Starting this season, the UTSA-Texas State series will now be known as the H-E-B I-35 Showdown

Cue the AD boilerplate!

“We’re thrilled that H-E-B has become the title sponsor for the I-35 rivalry football games between UTSA and Texas State,” UTSA Associate Vice President/Director of Athletics Lynn Hickey said. “No matter the sport, both fan bases always show up in strong support when the Roadrunners and the Bobcats get together on the playing fields. This newly-branded name for the football games this season and next will only add to the rich history between the two schools.”
 
“It is great to have H-E-B supporting the I-35 football series between Texas State and UTSA,” Texas State Director of Athletics Larry Teis said. “H-E-B has a great relationship with the state of Texas and both universities. We have continued to play UTSA in other sports and the rivalry is strong for our student-athletes and fans.”
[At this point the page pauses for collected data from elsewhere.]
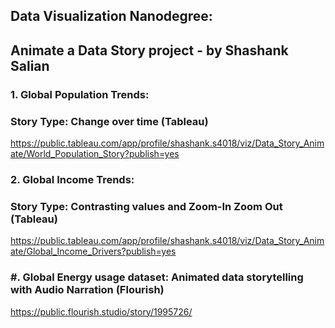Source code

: ## Data Visualization Nanodegree: 
## Animate a Data Story project - by Shashank Salian



### 1. Global Population Trends:

### Story Type: Change over time (Tableau)

https://public.tableau.com/app/profile/shashank.s4018/viz/Data_Story_Animate/World_Population_Story?publish=yes


### 2. Global Income Trends:

### Story Type: Contrasting values and Zoom-In Zoom Out (Tableau)

https://public.tableau.com/app/profile/shashank.s4018/viz/Data_Story_Animate/Global_Income_Drivers?publish=yes


### #. Global Energy usage dataset: Animated data storytelling with Audio Narration (Flourish)

https://public.flourish.studio/story/1995726/
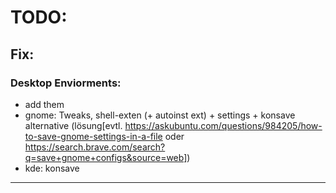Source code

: # TODO:

## Fix:
### Desktop Enviorments:

- add them
- gnome: Tweaks, shell-exten (+ autoinst ext) + settings + konsave alternative (lösung[evtl. https://askubuntu.com/questions/984205/how-to-save-gnome-settings-in-a-file oder https://search.brave.com/search?q=save+gnome+configs&source=web])
- kde: konsave

---
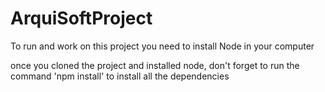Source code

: # ArquiSoftProject

To run and work on this project you need to install Node in your computer

once you cloned the project and installed node, don't forget to run the command 'npm install' to install all the dependencies
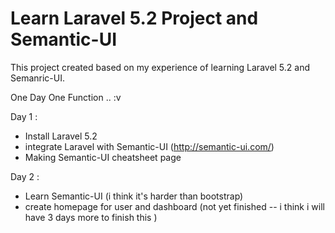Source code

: # Learn Laravel 5.2 Project and Semantic-UI

This project created based on my experience of learning Laravel 5.2 and Semanric-UI.

One Day One Function .. :v

Day 1 : 
- Install Laravel 5.2
- integrate Laravel with Semantic-UI (http://semantic-ui.com/)
- Making Semantic-UI cheatsheet page

Day 2 :
- Learn Semantic-UI (i think it's harder than bootstrap)
- create homepage for user and dashboard (not yet finished -- i think i will have 3 days more to finish this )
The two schools are natural gridiron rivals. They sit just 50 miles apart — connected by Interstate 35, of course — and compete for athletes and regular students alike. The Roadrunners and Bobcats have been Olympics sports rivals for years, primarily as members of the Southland Conference. Each football program is (obviously) in FBS now and have met only once, a 38-31 UTSA win in 2012, since the Roadrunners’ program launched in 2011.

The series will resume Sept. 23 in San Marcos, with Texas State making a return visit to San Antonio on Sept. 22, 2018.